Working with large remote files, for example using Amazon's `boto3 `_ Python library, is a pain.
``boto3``'s ``Object.upload_fileobj()`` and ``Object.download_fileobj()`` methods require gotcha-prone boilerplate to use successfully, such as constructing file-like object wrappers.
``smart_open`` shields you from that.

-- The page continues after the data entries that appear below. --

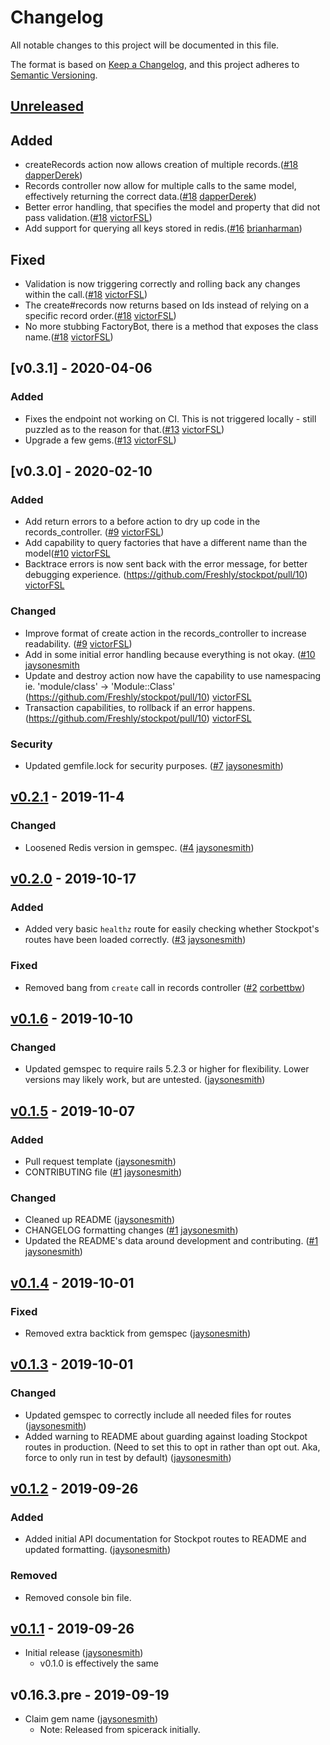 # Changelog
All notable changes to this project will be documented in this file.

The format is based on [Keep a Changelog](https://keepachangelog.com/en/1.0.0/),
and this project adheres to [Semantic Versioning](https://semver.org/spec/v2.0.0.html).

## [Unreleased]

## Added
- createRecords action now allows creation of multiple records.([#18](github.com/Freshly/stockpot/pull/18/) [dapperDerek])
- Records controller now allow for multiple calls to the same model, effectively returning the correct data.([#18](github.com/Freshly/stockpot/pull/18/) [dapperDerek])
- Better error handling, that specifies the model and property that did not pass validation.([#18](github.com/Freshly/stockpot/pull/18/) [victorFSL])
- Add support for querying all keys stored in redis.([#16](https://github.com/Freshly/stockpot/pull/16) [brianharman])

## Fixed

- Validation is now triggering correctly and rolling back any changes within the call.([#18](github.com/Freshly/stockpot/pull/18/) [victorFSL])
- The create#records now returns based on Ids instead of relying on a specific record order.([#18](github.com/Freshly/stockpot/pull/18/) [victorFSL])
- No more stubbing FactoryBot, there is a method that exposes the class name.([#18](github.com/Freshly/stockpot/pull/18/) [victorFSL])

## [v0.3.1] - 2020-04-06

### Added
- Fixes the endpoint not working on CI. This is not triggered locally - still puzzled as to the reason for that.([#13](https://github.com/Freshly/stockpot/pull/13) [victorFSL])
- Upgrade a few gems.([#13](https://github.com/Freshly/stockpot/pull/13) [victorFSL])

## [v0.3.0] - 2020-02-10

### Added
- Add return errors to a before action to dry up code in the records_controller. ([#9](https://github.com/Freshly/stockpot/pull/9/) [victorFSL])
- Add capability to query factories that have a different name than the model([#10](https://github.com/Freshly/stockpot/pull/10) [victorFSL]
- Backtrace errors is now sent back with the error message, for better debugging experience. (https://github.com/Freshly/stockpot/pull/10) [victorFSL]

### Changed
- Improve format of create action in the records_controller to increase readability. ([#9](https://github.com/Freshly/stockpot/pull/9) [victorFSL])
- Add in some initial error handling because everything is not okay. ([#10](https://github.com/Freshly/stockpot/pull/10) [jaysonesmith]
- Update and destroy action now have the capability to use namespacing ie. 'module/class' -> 'Module::Class' (https://github.com/Freshly/stockpot/pull/10) [victorFSL]
- Transaction capabilities, to rollback if an error happens. (https://github.com/Freshly/stockpot/pull/10) [victorFSL]

### Security

- Updated gemfile.lock for security purposes. ([#7](https://github.com/Freshly/stockpot/pull/4) [jaysonesmith])

## [v0.2.1] - 2019-11-4

### Changed

- Loosened Redis version in gemspec. ([#4](https://github.com/Freshly/stockpot/pull/4) [jaysonesmith])

## [v0.2.0] - 2019-10-17

### Added

- Added very basic `healthz` route for easily checking whether Stockpot's routes have been loaded correctly. ([#3](https://github.com/Freshly/stockpot/pull/3) [jaysonesmith])

### Fixed

- Removed bang from `create` call in records controller ([#2](https://github.com/Freshly/stockpot/pull/2) [corbettbw])

## [v0.1.6] - 2019-10-10

### Changed

- Updated gemspec to require rails 5.2.3 or higher for flexibility. Lower versions may likely work, but are untested. ([jaysonesmith])

## [v0.1.5] - 2019-10-07

### Added

- Pull request template ([jaysonesmith])
- CONTRIBUTING file ([#1](https://github.com/Freshly/stockpot/pull/1) [jaysonesmith])

### Changed

- Cleaned up README ([jaysonesmith])
- CHANGELOG formatting changes ([#1](https://github.com/Freshly/stockpot/pull/1) [jaysonesmith])
- Updated the README's data around development and contributing. ([#1](https://github.com/Freshly/stockpot/pull/1) [jaysonesmith])

## [v0.1.4] - 2019-10-01

### Fixed

- Removed extra backtick from gemspec ([jaysonesmith])

## [v0.1.3] - 2019-10-01

### Changed

- Updated gemspec to correctly include all needed files for routes ([jaysonesmith])
- Added warning to README about guarding against loading Stockpot routes in production. (Need to set this to opt in rather than opt out. Aka, force to only run in test by default) ([jaysonesmith])

## [v0.1.2] - 2019-09-26

### Added

- Added initial API documentation for Stockpot routes to README and updated formatting. ([jaysonesmith])

### Removed

- Removed console bin file.

## [v0.1.1] - 2019-09-26

- Initial release ([jaysonesmith])
  - v0.1.0 is effectively the same

## v0.16.3.pre - 2019-09-19

- Claim gem name ([jaysonesmith])
  - Note: Released from spicerack initially.

<!-- Releases -->
[Unreleased]: https://github.com/Freshly/stockpot/compare/v0.2.1...HEAD
[v0.2.1]: https://github.com/Freshly/stockpot/compare/v0.2.0...v0.2.1
[v0.2.0]: https://github.com/Freshly/stockpot/compare/v0.1.6...v0.2.0
[v0.1.6]: https://github.com/Freshly/stockpot/compare/v0.1.5...v0.1.6
[v0.1.5]: https://github.com/Freshly/stockpot/compare/v0.1.4...v0.1.5
[v0.1.4]: https://github.com/Freshly/stockpot/compare/v0.1.3...v0.1.4
[v0.1.3]: https://github.com/Freshly/stockpot/compare/v0.1.2...v0.1.3
[v0.1.2]: https://github.com/Freshly/stockpot/compare/v0.1.1...v0.1.2
[v0.1.1]: https://github.com/Freshly/stockpot/releases/tag/v0.1.1

<!-- Contributors -->
[brianharman]: https://githuhb.com/brianharman
[corbettbw]: https://github.com/corbettbw
[dapperDerek]: https://github.com/dapperDerek
[jaysonesmith]: https://github.com/jaysonesmith
[victorFSL]: https://github.com/victorFSL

It builds on boto3 and other remote storage libraries, but offers a **clean unified Pythonic API**. The result is less code for you to write and fewer bugs to make.

How?
=====

``smart_open`` is well-tested, well-documented, and has a simple Pythonic API:

.. _doctools_before_examples:

.. code-block:: python

>>> from smart_open import open
>>>
>>> # stream lines from an S3 object
>>> for line in open('s3://commoncrawl/robots.txt'):
... print(repr(line))
... break
'User-Agent: *\n'

>>> # stream from/to compressed files, with transparent (de)compression:
>>> for line in open('smart_open/tests/test_data/1984.txt.gz', encoding='utf-8'):
... print(repr(line))
'It was a bright cold day in April, and the clocks were striking thirteen.\n'
'Winston Smith, his chin nuzzled into his breast in an effort to escape the vile\n'
'wind, slipped quickly through the glass doors of Victory Mansions, though not\n'
'quickly enough to prevent a swirl of gritty dust from entering along with him.\n'

>>> # can use context managers too:
>>> with open('smart_open/tests/test_data/1984.txt.gz') as fin:
... with open('smart_open/tests/test_data/1984.txt.bz2', 'w') as fout:
... for line in fin:
... fout.write(line)
74
80
78
79

>>> # can use any IOBase operations, like seek
>>> with open('s3://commoncrawl/robots.txt', 'rb') as fin:
... for line in fin:
... print(repr(line.decode('utf-8')))
... break
... offset = fin.seek(0) # seek to the beginning
... print(fin.read(4))
'User-Agent: *\n'
b'User'

>>> # stream from HTTP
>>> for line in open('http://example.com/index.html'):
... print(repr(line))
... break
'\n'

.. _doctools_after_examples:

Other examples of URLs that ``smart_open`` accepts::

s3://my_bucket/my_key
s3://my_key:my_secret@my_bucket/my_key
s3://my_key:my_secret@my_server:my_port@my_bucket/my_key
gs://my_bucket/my_blob
azure://my_bucket/my_blob
hdfs:///path/file
hdfs://path/file
webhdfs://host:port/path/file
./local/path/file
~/local/path/file
local/path/file
./local/path/file.gz
file:///home/user/file
file:///home/user/file.bz2
[ssh|scp|sftp]://username@host//path/file
[ssh|scp|sftp]://username@host/path/file
[ssh|scp|sftp]://username:password@host/path/file

Documentation
=============

Installation
------------

``smart_open`` supports a wide range of storage solutions, including AWS S3, Google Cloud and Azure.
Each individual solution has its own dependencies.
By default, ``smart_open`` does not install any dependencies, in order to keep the installation size small.
You can install these dependencies explicitly using::

pip install smart_open[azure] # Install Azure deps
pip install smart_open[gcs] # Install GCS deps
pip install smart_open[s3] # Install S3 deps

Or, if you don't mind installing a large number of third party libraries, you can install all dependencies using::

pip install smart_open[all]

Be warned that this option increases the installation size significantly, e.g. over 100MB.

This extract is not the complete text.